◆ WHAT TO WORK ON ◆
When the string "providers" occurs in a line of the listing below, return that line.

◆ EXCERPTED DATA ◆
....
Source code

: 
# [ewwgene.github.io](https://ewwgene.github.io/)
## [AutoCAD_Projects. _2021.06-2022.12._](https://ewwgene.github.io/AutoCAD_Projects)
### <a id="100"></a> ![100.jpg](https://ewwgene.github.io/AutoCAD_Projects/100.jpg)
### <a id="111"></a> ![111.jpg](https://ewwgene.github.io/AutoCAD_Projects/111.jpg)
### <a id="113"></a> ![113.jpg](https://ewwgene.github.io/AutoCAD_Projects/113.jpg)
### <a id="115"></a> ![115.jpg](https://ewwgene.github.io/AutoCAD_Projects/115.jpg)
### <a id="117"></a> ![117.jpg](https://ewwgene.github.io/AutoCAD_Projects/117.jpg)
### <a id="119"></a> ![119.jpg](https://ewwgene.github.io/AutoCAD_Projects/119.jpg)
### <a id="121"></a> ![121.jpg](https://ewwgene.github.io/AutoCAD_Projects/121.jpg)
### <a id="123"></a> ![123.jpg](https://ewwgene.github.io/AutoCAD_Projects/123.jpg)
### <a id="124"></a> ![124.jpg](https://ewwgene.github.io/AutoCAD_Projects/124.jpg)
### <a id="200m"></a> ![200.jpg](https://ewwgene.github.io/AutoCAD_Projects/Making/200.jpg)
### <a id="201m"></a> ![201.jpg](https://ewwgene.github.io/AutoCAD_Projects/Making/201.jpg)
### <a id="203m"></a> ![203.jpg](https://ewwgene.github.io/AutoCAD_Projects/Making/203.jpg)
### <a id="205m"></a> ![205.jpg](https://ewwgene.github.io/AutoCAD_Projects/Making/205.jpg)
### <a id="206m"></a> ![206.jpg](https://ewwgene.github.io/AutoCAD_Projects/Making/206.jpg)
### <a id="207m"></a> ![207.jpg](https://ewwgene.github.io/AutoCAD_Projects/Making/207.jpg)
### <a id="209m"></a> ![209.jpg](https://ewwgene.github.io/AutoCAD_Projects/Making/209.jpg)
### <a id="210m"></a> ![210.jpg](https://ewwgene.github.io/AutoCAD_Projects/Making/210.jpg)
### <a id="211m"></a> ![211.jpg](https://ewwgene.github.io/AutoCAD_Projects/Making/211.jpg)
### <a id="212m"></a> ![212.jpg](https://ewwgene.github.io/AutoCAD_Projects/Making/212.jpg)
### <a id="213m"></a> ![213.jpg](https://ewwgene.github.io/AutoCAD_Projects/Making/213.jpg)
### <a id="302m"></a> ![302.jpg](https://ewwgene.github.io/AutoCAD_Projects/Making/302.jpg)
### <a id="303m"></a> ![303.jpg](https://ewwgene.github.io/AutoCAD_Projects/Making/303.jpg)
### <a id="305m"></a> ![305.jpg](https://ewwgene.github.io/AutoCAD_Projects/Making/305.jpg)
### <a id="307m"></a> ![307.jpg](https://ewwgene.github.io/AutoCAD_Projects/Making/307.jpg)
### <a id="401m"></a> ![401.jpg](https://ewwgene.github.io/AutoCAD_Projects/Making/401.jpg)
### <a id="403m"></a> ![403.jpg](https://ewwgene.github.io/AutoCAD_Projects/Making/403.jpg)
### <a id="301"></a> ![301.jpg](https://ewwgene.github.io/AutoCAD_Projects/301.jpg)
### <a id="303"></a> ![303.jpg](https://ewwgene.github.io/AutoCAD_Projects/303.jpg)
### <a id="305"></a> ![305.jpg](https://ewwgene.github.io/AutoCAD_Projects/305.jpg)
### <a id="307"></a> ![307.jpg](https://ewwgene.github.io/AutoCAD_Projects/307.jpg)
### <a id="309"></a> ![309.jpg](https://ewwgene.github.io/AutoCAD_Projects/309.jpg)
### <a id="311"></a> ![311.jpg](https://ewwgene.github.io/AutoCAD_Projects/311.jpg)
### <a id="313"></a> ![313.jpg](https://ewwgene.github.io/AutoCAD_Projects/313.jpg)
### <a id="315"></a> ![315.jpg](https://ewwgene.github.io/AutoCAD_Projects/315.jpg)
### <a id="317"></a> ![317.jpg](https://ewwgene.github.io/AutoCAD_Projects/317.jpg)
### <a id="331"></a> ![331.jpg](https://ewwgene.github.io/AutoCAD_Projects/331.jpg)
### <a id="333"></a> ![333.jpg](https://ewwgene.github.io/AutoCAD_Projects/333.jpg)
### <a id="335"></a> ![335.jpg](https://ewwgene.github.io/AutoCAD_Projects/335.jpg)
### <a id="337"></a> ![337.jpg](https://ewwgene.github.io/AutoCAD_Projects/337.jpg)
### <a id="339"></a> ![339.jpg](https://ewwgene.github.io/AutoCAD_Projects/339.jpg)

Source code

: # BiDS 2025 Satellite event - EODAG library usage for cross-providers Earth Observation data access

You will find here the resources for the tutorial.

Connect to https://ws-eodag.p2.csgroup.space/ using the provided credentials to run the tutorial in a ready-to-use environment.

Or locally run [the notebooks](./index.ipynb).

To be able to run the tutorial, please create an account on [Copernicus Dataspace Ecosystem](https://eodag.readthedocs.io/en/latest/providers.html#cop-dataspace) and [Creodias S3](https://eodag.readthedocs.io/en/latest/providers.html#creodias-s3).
....
◆ EXERCISE ANSWER ◆
: # BiDS 2025 Satellite event - EODAG library usage for cross-providers Earth Observation data access
To be able to run the tutorial, please create an account on [Copernicus Dataspace Ecosystem](https://eodag.readthedocs.io/en/latest/providers.html#cop-dataspace) and [Creodias S3](https://eodag.readthedocs.io/en/latest/providers.html#creodias-s3).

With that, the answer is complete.